Material shown:
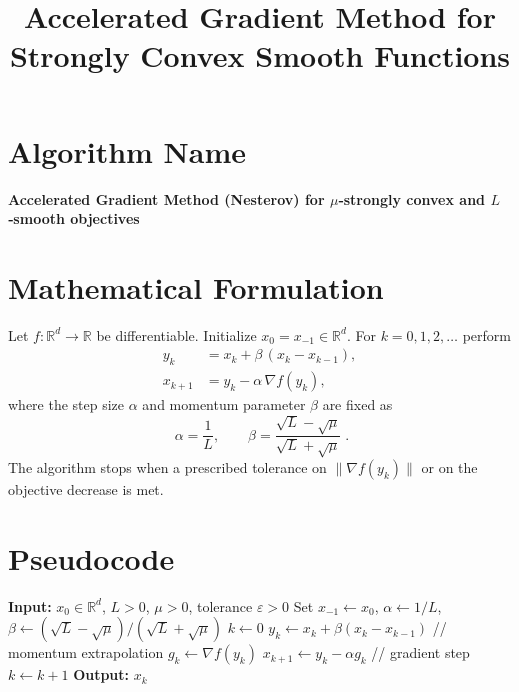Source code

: \documentclass{article}
\begin{document}
\title{Accelerated Gradient Method for Strongly Convex Smooth Functions}
\author{}
\date{}
\maketitle

\section*{Algorithm Name}
\textbf{Accelerated Gradient Method (Nesterov) for $\mu$‑strongly convex and $L$‑smooth objectives}
\section*{Mathematical Formulation}
Let $f:\mathbb{R}^{d}\rightarrow\mathbb{R}$ be differentiable.  
Initialize $x_{0}=x_{-1}\in\mathbb{R}^{d}$.  
For $k=0,1,2,\dots$ perform
\begin{subequations}\label{eq:alg}
\begin{align}
y_{k} &= x_{k}+ \beta\,(x_{k}-x_{k-1}), \tag{1}\\
x_{k+1} &= y_{k}-\alpha \,\nabla f(y_{k}), \tag{2}
\end{align}
\end{subequations}
where the step size $\alpha$ and momentum parameter $\beta$ are fixed as
\[
\boxed{\;\alpha = \frac{1}{L},\qquad
\beta = \frac{\sqrt{L}-\sqrt{\mu}}{\sqrt{L}+\sqrt{\mu}}\; } .
\]
The algorithm stops when a prescribed tolerance on $\|\nabla f(y_{k})\|$ or on the objective decrease is met.

\section*{Pseudocode}
\begin{algorithm}[H]
\caption{Accelerated Gradient for Strongly Convex $f$}
\begin{algorithmic}[1]
\State \textbf{Input:} $x_{0}\in\mathbb{R}^{d}$, $L>0$, $\mu>0$, tolerance $\varepsilon>0$
\State Set $x_{-1}\gets x_{0}$, $\alpha\gets 1/L$, $\beta\gets (\sqrt{L}-\sqrt{\mu})/(\sqrt{L}+\sqrt{\mu})$
\State $k\gets 0$
    \State $y_{k}\gets x_{k}+ \beta (x_{k}-x_{k-1})$ \hfill // momentum extrapolation
    \State $g_{k}\gets \nabla f(y_{k})$
    \State $x_{k+1}\gets y_{k}-\alpha g_{k}$ \hfill // gradient step
    \State $k\gets k+1$
\EndWhile
\State \textbf{Output:} $x_{k}$
\end{algorithmic}
\end{algorithm}
\end{document}
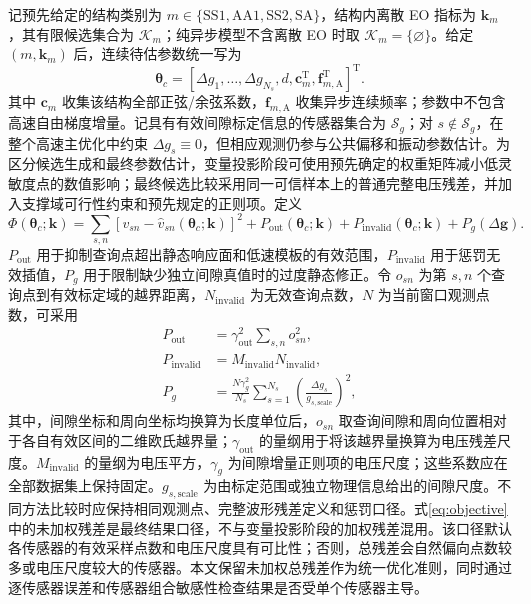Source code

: \documentclass[UTF8,12pt,a4paper]{ctexart}
\begin{document}
记预先给定的结构类别为 $m\in\{\mathrm{SS1},\mathrm{AA1},\mathrm{SS2},\mathrm{SA}\}$，结构内离散 EO 指标为 $\bm k_m$，其有限候选集合为 $\mathcal K_m$；纯异步模型不含离散 EO 时取 $\mathcal K_m=\{\varnothing\}$。给定 $(m,\bm k_m)$ 后，连续待估参数统一写为
\begin{equation}
\bm\theta_c=
\left[
\Delta g_1,\ldots,\Delta g_{N_s},d,
\bm c_m^{\mathrm T},\bm f_{m,\mathrm A}^{\mathrm T}
\right]^{\mathrm T}.
\label{eq:theta}
\end{equation}
其中 $\bm c_m$ 收集该结构全部正弦/余弦系数，$\bm f_{m,\mathrm A}$ 收集异步连续频率；参数中不包含高速自由梯度增量。记具有有效间隙标定信息的传感器集合为 $\mathcal S_g$；对 $s\notin\mathcal S_g$，在整个高速主优化中约束 $\Delta g_s\equiv0$，但相应观测仍参与公共偏移和振动参数估计。为区分候选生成和最终参数估计，变量投影阶段可使用预先确定的权重矩阵减小低灵敏度点的数值影响；最终候选比较采用同一可信样本上的普通完整电压残差，并加入支撑域可行性约束和预先规定的正则项。定义
\begin{equation}
\Phi(\bm\theta_c;\bm k)=
\sum_{s,n}
\left[v_{sn}-\widehat v_{sn}(\bm\theta_c;\bm k)\right]^2
+P_{\mathrm{out}}(\bm\theta_c;\bm k)
+P_{\mathrm{invalid}}(\bm\theta_c;\bm k)
+P_g(\Delta\bm g).
\label{eq:objective}
\end{equation}
$P_{\mathrm{out}}$ 用于抑制查询点超出静态响应面和低速模板的有效范围，$P_{\mathrm{invalid}}$ 用于惩罚无效插值，$P_g$ 用于限制缺少独立间隙真值时的过度静态修正。令 $o_{sn}$ 为第 $s,n$ 个查询点到有效标定域的越界距离，$N_{\mathrm{invalid}}$ 为无效查询点数，$N$ 为当前窗口观测点数，可采用
\begin{equation}
\begin{aligned}
P_{\mathrm{out}}&=\gamma_{\mathrm{out}}^2\sum_{s,n}o_{sn}^2,\\
P_{\mathrm{invalid}}&=M_{\mathrm{invalid}}N_{\mathrm{invalid}},\\
P_g&=
\frac{N\gamma_g^2}{N_s}
\sum_{s=1}^{N_s}
\left(\frac{\Delta g_s}{g_{s,\mathrm{scale}}}\right)^2,
\end{aligned}
\label{eq:penalties}
\end{equation}
其中，间隙坐标和周向坐标均换算为长度单位后，$o_{sn}$ 取查询间隙和周向位置相对于各自有效区间的二维欧氏越界量；$\gamma_{\mathrm{out}}$ 的量纲用于将该越界量换算为电压残差尺度。$M_{\mathrm{invalid}}$ 的量纲为电压平方，$\gamma_g$ 为间隙增量正则项的电压尺度；这些系数应在全部数据集上保持固定。$g_{s,\mathrm{scale}}$ 为由标定范围或独立物理信息给出的间隙尺度。不同方法比较时应保持相同观测点、完整波形残差定义和惩罚口径。式\eqref{eq:objective}中的未加权残差是最终结果口径，不与变量投影阶段的加权残差混用。该口径默认各传感器的有效采样点数和电压尺度具有可比性；否则，总残差会自然偏向点数较多或电压尺度较大的传感器。本文保留未加权总残差作为统一优化准则，同时通过逐传感器误差和传感器组合敏感性检查结果是否受单个传感器主导。
\end{document}
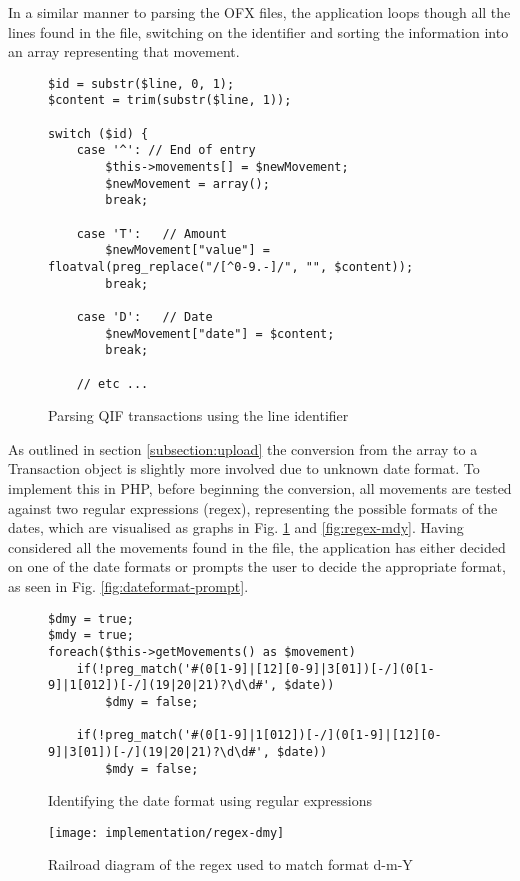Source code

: In a similar manner to parsing the OFX files, the application loops though all the lines found in the file, switching on the identifier and sorting the information into an array representing that movement. 

\begin{figure}
\lstset{style=phpcolor}
\begin{lstlisting}
$id = substr($line, 0, 1);
$content = trim(substr($line, 1));

switch ($id) {
	case '^': // End of entry
		$this->movements[] = $newMovement;
		$newMovement = array();
		break;
		
	case 'T': 	// Amount
		$newMovement["value"] = floatval(preg_replace("/[^0-9.-]/", "", $content));
		break;
		
	case 'D': 	// Date
		$newMovement["date"] = $content;
		break;
		
	// etc ...
\end{lstlisting}
\caption{Parsing QIF transactions using the line identifier}
\end{figure}

As outlined in section \ref{subsection:upload} the conversion from the array to a Transaction object is slightly more involved due to unknown date format. To implement this in PHP, before beginning the conversion, all movements are tested against two regular expressions (regex), representing the possible formats of the dates, which are visualised as graphs in Fig. \ref{fig:regex-dmy} and \ref{fig:regex-mdy}. 
%
Having considered all the movements found in the file, the application has either decided on one of the date formats or prompts the user to decide the appropriate format, as seen in Fig. \ref{fig:dateformat-prompt}.

\begin{figure}
\lstset{style=phpcolor}
\begin{lstlisting}
$dmy = true;
$mdy = true;
foreach($this->getMovements() as $movement)
	if(!preg_match('#(0[1-9]|[12][0-9]|3[01])[-/](0[1-9]|1[012])[-/](19|20|21)?\d\d#', $date))
		$dmy = false;
	
	if(!preg_match('#(0[1-9]|1[012])[-/](0[1-9]|[12][0-9]|3[01])[-/](19|20|21)?\d\d#', $date))
		$mdy = false;
\end{lstlisting}
\caption{Identifying the date format using regular expressions}
\end{figure}

\begin{figure}[h]
    \centering
    \texttt{[image: implementation/regex-dmy]}
    \caption[Regular expression used to match d-m-Y]{Railroad diagram of the regex used to match format d-m-Y}
    \label{fig:regex-dmy}
\end{figure}

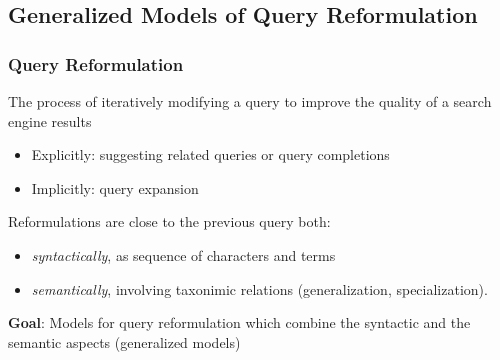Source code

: \subsection{Generalized Models of Query Reformulation}

\begin{frame}
	\frametitle{Query Reformulation}
	\begin{block}
	 {The process of iteratively modifying a query to improve
the quality of a search engine results}
	\end{block}
	\begin{itemize}	
	 \item Explicitly: suggesting related queries or query completions
	 \item Implicitly: query expansion
	\end{itemize}
	\vskip5pt
	Reformulations are close to the previous query both:
	\begin{itemize}
	 \item \textit{syntactically}, as sequence of characters and terms
	 \item \textit{semantically}, involving taxonimic relations (generalization, specialization).
	\end{itemize}
	\textbf{Goal}: Models for query reformulation which combine the syntactic and
the semantic aspects (generalized models)

\end{frame}

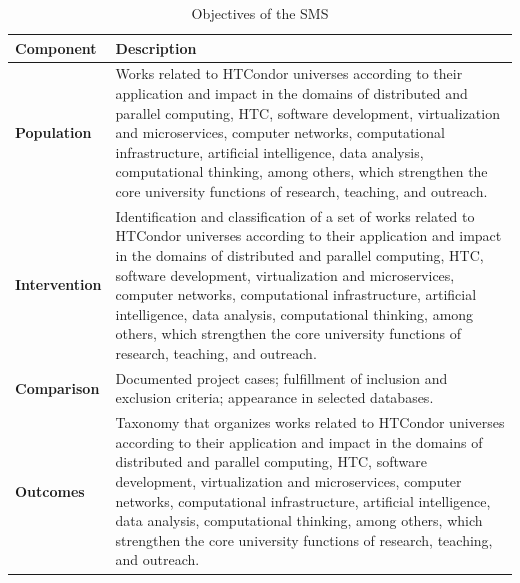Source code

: \begin{table}[htbp]
	\centering
	\caption{Objectives of the SMS}
	\label{table:PICOC}
	\renewcommand{\arraystretch}{1}  %
	\begin{tabular}{p{1.4cm}p{6.4cm}}
		\toprule
		\textbf{Component}    & \textbf{Description}                                                                                                                                                                                                                                                                                                                                                                                                                                              \\
		\midrule
		\textbf{Population}   & Works related to HTCondor universes according to their application and impact in the domains of distributed and parallel computing, HTC, software development, virtualization and microservices, computer networks, computational infrastructure, artificial intelligence, data analysis, computational thinking, among others, which strengthen the core university functions of research, teaching, and outreach.                                               \\
		\addlinespace[0.8em]
		\textbf{Intervention} & Identification and classification of a set of works related to HTCondor universes according to their application and impact in the domains of distributed and parallel computing, HTC, software development, virtualization and microservices, computer networks, computational infrastructure, artificial intelligence, data analysis, computational thinking, among others, which strengthen the core university functions of research, teaching, and outreach. \\
		\addlinespace[0.8em]
		\textbf{Comparison}   & Documented project cases; fulfillment of inclusion and exclusion criteria; appearance in selected databases.                                                                                                                                                                                                                                                                                                                                                      \\
		\addlinespace[0.8em]
		\textbf{Outcomes}     & Taxonomy that organizes works related to HTCondor universes according to their application and impact in the domains of distributed and parallel computing, HTC, software development, virtualization and microservices, computer networks, computational infrastructure, artificial intelligence, data analysis, computational thinking, among others, which strengthen the core university functions of research, teaching, and outreach.                       \\

\end{tabular}
\end{table}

Exercise goal:
A single number is the expected reply: the number of lines in the listing that contain the string "nabla".

Finished exercise:
3